**WHAT TO WORK ON**
Go through the listing below and gather every line with the word "MustCompile".

====

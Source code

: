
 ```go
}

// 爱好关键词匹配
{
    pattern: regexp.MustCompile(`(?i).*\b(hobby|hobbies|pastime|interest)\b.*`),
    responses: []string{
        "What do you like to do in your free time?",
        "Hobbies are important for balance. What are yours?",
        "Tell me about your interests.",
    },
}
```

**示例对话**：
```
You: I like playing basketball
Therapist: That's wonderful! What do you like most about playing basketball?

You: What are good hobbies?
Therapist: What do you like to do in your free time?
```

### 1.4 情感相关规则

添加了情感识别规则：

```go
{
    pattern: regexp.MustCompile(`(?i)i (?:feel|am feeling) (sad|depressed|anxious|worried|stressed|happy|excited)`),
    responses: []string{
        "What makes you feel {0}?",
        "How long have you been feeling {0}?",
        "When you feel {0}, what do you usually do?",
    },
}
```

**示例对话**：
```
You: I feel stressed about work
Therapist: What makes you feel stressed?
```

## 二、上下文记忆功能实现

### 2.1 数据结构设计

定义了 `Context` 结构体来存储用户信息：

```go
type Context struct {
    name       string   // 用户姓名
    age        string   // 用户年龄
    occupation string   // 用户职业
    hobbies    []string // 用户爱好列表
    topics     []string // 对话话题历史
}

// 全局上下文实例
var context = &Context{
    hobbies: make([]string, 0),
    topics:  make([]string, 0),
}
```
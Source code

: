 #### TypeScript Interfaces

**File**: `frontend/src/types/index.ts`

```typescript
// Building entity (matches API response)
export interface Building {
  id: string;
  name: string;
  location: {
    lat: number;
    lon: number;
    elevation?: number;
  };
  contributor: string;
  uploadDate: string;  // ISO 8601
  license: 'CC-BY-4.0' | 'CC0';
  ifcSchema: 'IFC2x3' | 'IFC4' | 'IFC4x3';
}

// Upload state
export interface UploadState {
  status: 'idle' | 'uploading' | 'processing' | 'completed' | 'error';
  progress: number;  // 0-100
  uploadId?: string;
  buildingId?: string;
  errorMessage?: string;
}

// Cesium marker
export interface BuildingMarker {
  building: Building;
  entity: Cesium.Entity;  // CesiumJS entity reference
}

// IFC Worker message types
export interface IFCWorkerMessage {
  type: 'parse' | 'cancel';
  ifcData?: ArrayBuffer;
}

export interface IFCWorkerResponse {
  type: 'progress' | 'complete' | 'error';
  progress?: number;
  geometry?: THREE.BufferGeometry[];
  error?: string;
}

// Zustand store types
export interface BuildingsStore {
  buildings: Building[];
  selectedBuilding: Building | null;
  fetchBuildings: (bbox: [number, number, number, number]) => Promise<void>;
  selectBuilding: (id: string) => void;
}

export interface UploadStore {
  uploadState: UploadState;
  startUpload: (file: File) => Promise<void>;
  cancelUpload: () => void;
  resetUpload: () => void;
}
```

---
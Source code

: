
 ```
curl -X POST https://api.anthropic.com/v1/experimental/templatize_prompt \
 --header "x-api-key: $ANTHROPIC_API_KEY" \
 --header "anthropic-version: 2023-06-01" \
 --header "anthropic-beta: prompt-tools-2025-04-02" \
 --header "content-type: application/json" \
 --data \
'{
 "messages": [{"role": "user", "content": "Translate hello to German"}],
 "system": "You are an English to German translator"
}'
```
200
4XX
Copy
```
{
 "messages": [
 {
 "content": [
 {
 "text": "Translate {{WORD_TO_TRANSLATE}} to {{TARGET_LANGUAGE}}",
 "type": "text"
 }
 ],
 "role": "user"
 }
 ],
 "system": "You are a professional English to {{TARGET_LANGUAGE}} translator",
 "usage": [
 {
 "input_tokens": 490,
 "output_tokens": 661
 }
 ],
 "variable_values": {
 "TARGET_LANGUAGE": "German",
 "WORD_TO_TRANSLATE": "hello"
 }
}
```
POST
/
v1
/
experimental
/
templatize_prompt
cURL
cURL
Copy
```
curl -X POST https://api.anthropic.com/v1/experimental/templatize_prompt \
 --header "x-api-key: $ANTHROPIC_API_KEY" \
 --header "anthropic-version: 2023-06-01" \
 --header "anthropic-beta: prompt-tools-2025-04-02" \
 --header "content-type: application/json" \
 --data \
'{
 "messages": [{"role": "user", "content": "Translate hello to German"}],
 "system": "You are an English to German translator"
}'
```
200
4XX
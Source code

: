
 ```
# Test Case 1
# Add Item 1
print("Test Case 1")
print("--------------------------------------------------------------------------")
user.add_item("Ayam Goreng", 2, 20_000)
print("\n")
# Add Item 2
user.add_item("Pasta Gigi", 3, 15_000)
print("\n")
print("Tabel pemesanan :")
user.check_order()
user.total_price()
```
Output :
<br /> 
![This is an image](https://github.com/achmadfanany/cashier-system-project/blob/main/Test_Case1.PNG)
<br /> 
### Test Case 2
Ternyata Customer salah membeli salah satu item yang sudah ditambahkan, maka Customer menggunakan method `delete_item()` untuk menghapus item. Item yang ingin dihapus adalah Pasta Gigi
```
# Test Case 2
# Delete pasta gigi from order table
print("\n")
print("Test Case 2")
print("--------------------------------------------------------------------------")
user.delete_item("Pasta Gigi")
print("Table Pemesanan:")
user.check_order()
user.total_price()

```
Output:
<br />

====

**SOLUTION TO THIS EXERCISE**
    pattern: regexp.MustCompile(`(?i).*\b(hobby|hobbies|pastime|interest)\b.*`),
    pattern: regexp.MustCompile(`(?i)i (?:feel|am feeling) (sad|depressed|anxious|worried|stressed|happy|excited)`),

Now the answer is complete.